Hakushu a toujours été et demeure dans l’ombre de Yamazaki, ce que reflète le décalage entre les nouveaux embouteillages de Yamazaki et ceux de Hakushu, à commencer par les dix ans qui séparent le lancement de Yamazaki 12 ans en 1984 et celui de Hakushu 12 ans en 1994. Un décalage qui s’explique aussi par la jeunesse de Hakushu comparée à Yamazaki et donc par des stocks moins importants et moins âgés. Ont suivi les Hakushu 10 ans, 18 ans, 25 ans et Distiller’s Reserve.

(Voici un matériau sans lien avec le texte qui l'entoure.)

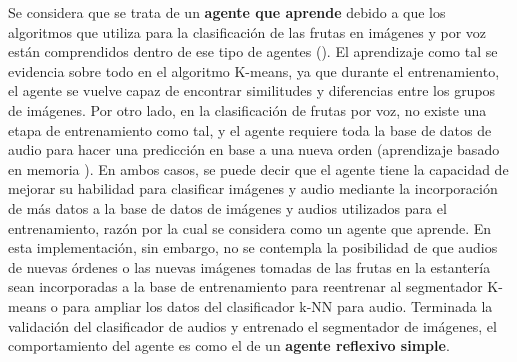 \documentclass[a4paper, 12pt]{article}
\begin{document}
Se considera que se trata de un \textbf{agente que aprende} debido a que los algoritmos que utiliza para la clasificación de las frutas en imágenes y por voz están comprendidos dentro de ese tipo de agentes (\cite{referencia}). El aprendizaje como tal se evidencia sobre todo en el algoritmo K-means, ya que durante el entrenamiento, el agente se vuelve capaz de encontrar similitudes y diferencias entre los grupos de imágenes. Por otro lado, en la clasificación de frutas por voz, no existe una etapa de entrenamiento como tal, y el agente requiere toda la base de datos de audio para hacer una predicción en base a una nueva orden (aprendizaje basado en memoria \cite{referencia}). En ambos casos, se puede decir que el agente tiene la capacidad de mejorar su habilidad para clasificar imágenes y audio mediante la incorporación de más datos a la base de datos de imágenes y audios utilizados para el entrenamiento, razón por la cual se considera como un agente que aprende. En esta implementación, sin embargo, no se contempla la posibilidad de que audios de nuevas órdenes o las nuevas imágenes tomadas de las frutas en la estantería sean incorporadas a la base de entrenamiento para reentrenar al segmentador K-means o para ampliar los datos del clasificador k-NN para audio. Terminada la validación del clasificador de audios y entrenado el segmentador de imágenes, el comportamiento del agente es como el de un \textbf{agente reflexivo simple}.
\end{document}
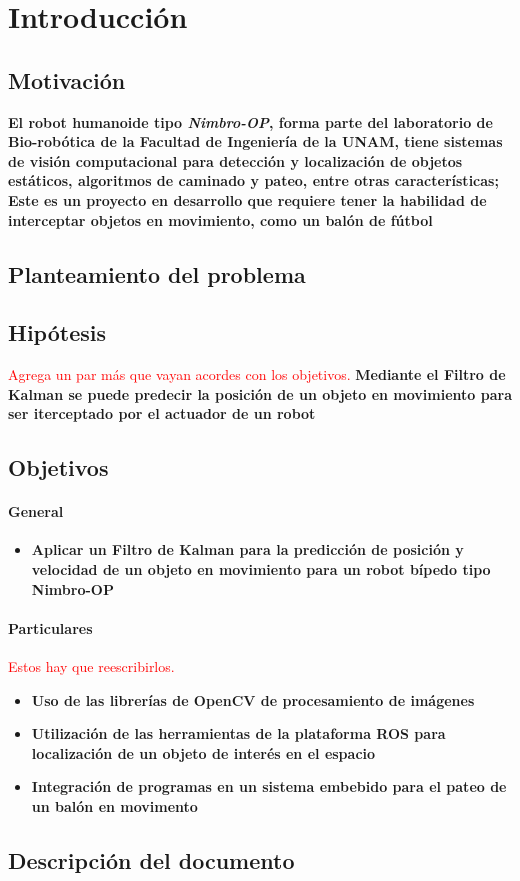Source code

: \chapter{Introducción}

\section{Motivación}
	\textbf{El robot humanoide tipo \textit{Nimbro-OP}, forma parte del laboratorio de Bio-robótica de la Facultad de Ingeniería de la UNAM, tiene sistemas de visión computacional para detección y localización de objetos estáticos, algoritmos de caminado y pateo, entre otras características; Este es un proyecto en desarrollo que requiere tener la habilidad de interceptar objetos en movimiento, como un balón de fútbol}
\section{Planteamiento del problema}
\section{Hipótesis}
\textcolor{red}{Agrega un par más que vayan acordes con los objetivos.}
		\textbf{Mediante el Filtro de Kalman se puede predecir la posición de un objeto en movimiento para ser iterceptado por el actuador de un robot}
\section{Objetivos}
	\subsubsection{General}
		\begin{itemize}
			\item \textbf{Aplicar un Filtro de Kalman para la predicción de posición y velocidad de un objeto en movimiento para un robot bípedo tipo Nimbro-OP}
		\end{itemize}
	\subsubsection{Particulares}
	\textcolor{red}{Estos hay que reescribirlos.}
		\begin{itemize}
			\item \textbf{Uso de las librerías de OpenCV de procesamiento de imágenes}
			\item \textbf{Utilización de las herramientas de la plataforma ROS para localización de un objeto de interés en el espacio}
			\item \textbf{Integración de programas en un sistema embebido para el pateo de un balón en movimento}
		\end{itemize}		
\section{Descripción del documento}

On retrouve également Hakushu dans les gammes les plus fameuses de Suntory comme The Cask, Owner’s Cask ou Vintage Malt. Si les éditions élevées en hogshead ou en fût de chêne américain sont plus courantes, on trouvera aussi quelques très beaux embouteillages en fût de sherry et, plus rarement encore, en fût de mizunara (le chêne japonais). Nous pensons notamment à un embouteillage de Hakushu 1981 élevé 21 ans dans un fût en mizunara avant d’être embouteillé par la Scotch Malt Whisky Society (120.1).

 

Hakushu 25 ans

43%, 70cl

Hakushu a souvent un caractère forestier qui n’est pas sans évoquer l'environnement de la distillerie. Un quart de siècle passé en fût n’a pas suffi à gommer ce caractère frais et aromatique avec des notes de menthe, d’eucalyptus mais aussi de mousse de chêne et de tourbe. Un boisé cireux et quelques agrumes (mandarine, citron) viennent compléter ce tableau qui nous évoque la dernière manière de Corot avec ses tons verts et sa touche un peu diffuse. N’en reste pas moins que ce whisky repose sur une architecture très sûre, composée avec beaucoup de maîtrise par les master blender de la maison. 

 

Hakushu Sherry Cask 2013

48%, 70cl

Les mérites des Yamazaki élevés en fût de sherry sont bien connus mais ceux de Hakushu ne sont pas moindre. On retrouve les notes typiques de ce type de fût - de grande qualité et toujours en chêne espagnol chez Suntory - comme le chocolat, la réglisse ou les fruits secs mais le caractère de Hakushu demeure bien présent. Cette édition offre ainsi des notes de menthe, d’eucalyptus, d’orange sanguine ainsi que de nombreuses épices (clou de girofle, poivre noir, gingembre) et une fumée discrète. L’ensemble est d’une belle complexité avec un jeu de nuances et de rencontres entre le distillat et le fût.